- Chan Yu Yan, Sam
- Kwan Man Hei, Andy
- Srivastava Dhruv
- Tamanna Singhal
- Oshi Garg
Run the facerecognition.sql file. This will create a new database comp3278gr6, with some dummy data for the application.
Create virtual environment using Anaconda with the help of the requirements.txt file provided (make 3.x the latest stable Python version).

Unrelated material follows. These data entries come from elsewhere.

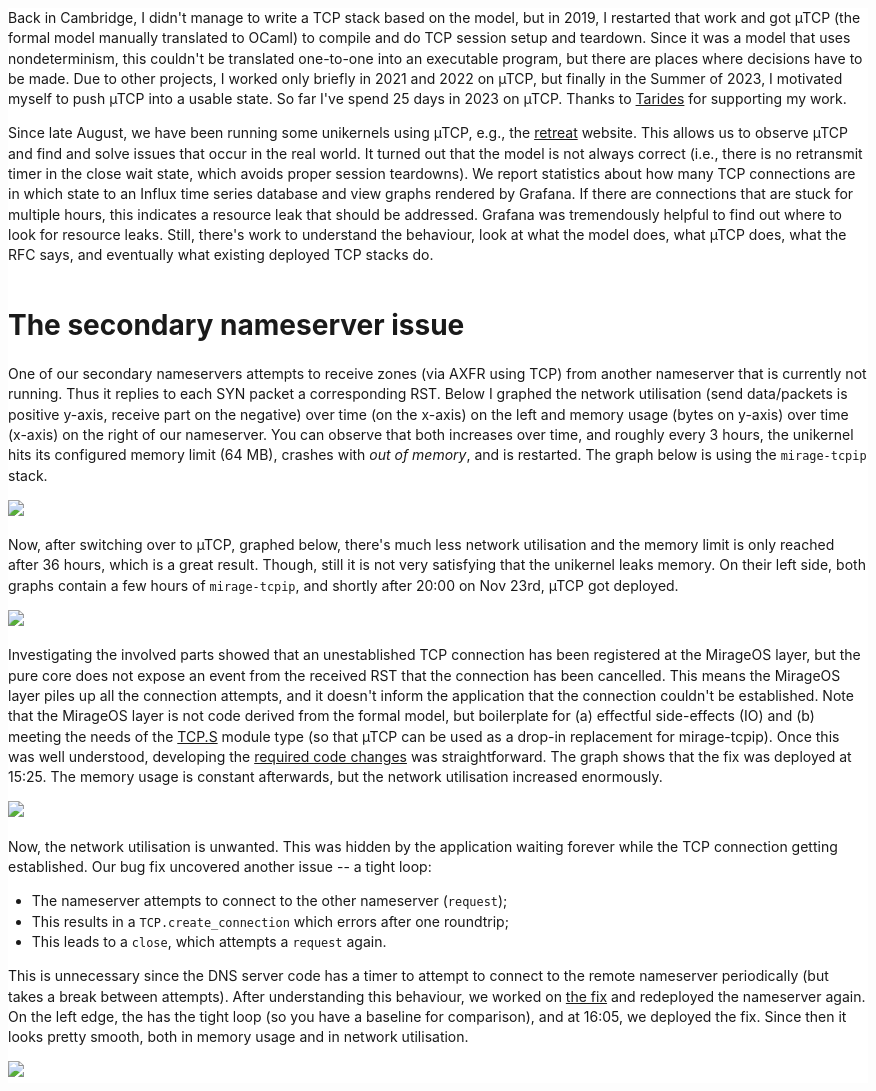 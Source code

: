 <p>Back in Cambridge, I didn't manage to write a TCP stack based on the model, but in 2019, I restarted that work and got µTCP (the formal model manually translated to OCaml) to compile and do TCP session setup and teardown. Since it was a model that uses nondeterminism, this couldn't be translated one-to-one into an executable program, but there are places where decisions have to be made. Due to other projects, I worked only briefly in 2021 and 2022 on µTCP, but finally in the Summer of 2023, I motivated myself to push µTCP into a usable state. So far I've spend 25 days in 2023 on µTCP. Thanks to <a href="https://tarides.com">Tarides</a> for supporting my work.</p>
<p>Since late August, we have been running some unikernels using µTCP, e.g., the <a href="https://retreat.mirage.io">retreat</a> website. This allows us to observe µTCP and find and solve issues that occur in the real world. It turned out that the model is not always correct (i.e., there is no retransmit timer in the close wait state, which avoids proper session teardowns). We report statistics about how many TCP connections are in which state to an Influx time series database and view graphs rendered by Grafana. If there are connections that are stuck for multiple hours, this indicates a resource leak that should be addressed. Grafana was tremendously helpful to find out where to look for resource leaks. Still, there's work to understand the behaviour, look at what the model does, what µTCP does, what the RFC says, and eventually what existing deployed TCP stacks do.</p>
<h1>The secondary nameserver issue</h1>
<p>One of our secondary nameservers attempts to receive zones (via AXFR using TCP) from another nameserver that is currently not running. Thus it replies to each SYN packet a corresponding RST. Below I graphed the network utilisation (send data/packets is positive y-axis, receive part on the negative) over time (on the x-axis) on the left and memory usage (bytes on y-axis) over time (x-axis) on the right of our nameserver. You can observe that both increases over time, and roughly every 3 hours, the unikernel hits its configured memory limit (64 MB), crashes with <em>out of memory</em>, and is restarted. The graph below is using the <code>mirage-tcpip</code> stack.</p>
<p><a href="https://hannes.robur.coop/static/img/a.ns.mtcp.png"><img src="https://hannes.robur.coop/static/img/a.ns.mtcp.png" width="750"></a></p>
<p>Now, after switching over to µTCP, graphed below, there's much less network utilisation and the memory limit is only reached after 36 hours, which is a great result. Though, still it is not very satisfying that the unikernel leaks memory. On their left side, both graphs contain a few hours of <code>mirage-tcpip</code>, and shortly after 20:00 on Nov 23rd, µTCP got deployed.</p>
<p><a href="https://hannes.robur.coop/static/img/a.ns.mtcp-utcp.png"><img src="https://hannes.robur.coop/static/img/a.ns.mtcp-utcp.png" width="750"></a></p>
<p>Investigating the involved parts showed that an unestablished TCP connection has been registered at the MirageOS layer, but the pure core does not expose an event from the received RST that the connection has been cancelled. This means the MirageOS layer piles up all the connection attempts, and it doesn't inform the application that the connection couldn't be established. Note that the MirageOS layer is not code derived from the formal model, but boilerplate for (a) effectful side-effects (IO) and (b) meeting the needs of the <a href="https://github.com/mirage/mirage-tcpip/blob/v8.0.0/src/core/tcp.ml">TCP.S</a> module type (so that µTCP can be used as a drop-in replacement for mirage-tcpip). Once this was well understood, developing the <a href="https://github.com/robur-coop/utcp/commit/67fc49468e6b75b96a481ebe44dd11ce4bb76e6c">required code changes</a> was straightforward. The graph shows that the fix was deployed at 15:25. The memory usage is constant afterwards, but the network utilisation increased enormously.</p>
<p><a href="https://hannes.robur.coop/static/img/a.ns.utcp-ev.png"><img src="https://hannes.robur.coop/static/img/a.ns.utcp-ev.png" width="750"></a></p>
<p>Now, the network utilisation is unwanted. This was hidden by the application waiting forever while the TCP connection getting established. Our bug fix uncovered another issue -- a tight loop:</p>
<ul>
<li>The nameserver attempts to connect to the other nameserver (<code>request</code>);
</li>
<li>This results in a <code>TCP.create_connection</code> which errors after one roundtrip;
</li>
<li>This leads to a <code>close</code>, which attempts a <code>request</code> again.
</li>
</ul>
<p>This is unnecessary since the DNS server code has a timer to attempt to connect to the remote nameserver periodically (but takes a break between attempts). After understanding this behaviour, we worked on <a href="https://github.com/mirage/ocaml-dns/pull/347">the fix</a> and redeployed the nameserver again. On the left edge, the has the tight loop (so you have a baseline for comparison), and at 16:05, we deployed the fix. Since then it looks pretty smooth, both in memory usage and in network utilisation.</p>
<p><a href="https://hannes.robur.coop/static/img/a.ns.utcp-fixed.png"><img src="https://hannes.robur.coop/static/img/a.ns.utcp-fixed.png" width="750"></a></p>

conda create -n face python=3.x
conda activate face
pip install -r requirements.txt
Activate the environment once ready.
Run the face_capture.py script to capture images for the user. As the dummy data already has entries for customers, please train the model according to the order in which the customers are present in the table by changing the value of the user_name variable to the names appearing in the customer table (the first name has already been added in the script). Before running the script, please ensure that a directory named data is present (the script may cause errors if the directory is not present).
"""
user_name = "Dhruv" # the name
NUM_IMGS = 400 # the number of saved images
"""
python face_capture.py
Run the train.py script to train the model.
python train.py
train.yml and labels.pickle will be created at the current folder.
Before running the DF_App.py script, please connect the script with the database by changing user and passwd values as follows (where xxxxx is the password of the user's root):
# create database connection
myconn = mysql.connector.connect(host="localhost", user="root", passwd="xxxxx", database="comp3278gr6")
Run the DF_App.py script to run the application (it may take some time to start). Please refer to the demo video on how to use the application.
python DF_App.py
Note: Use python3 instead of python to run the python scripts depending on your PATH environment variable.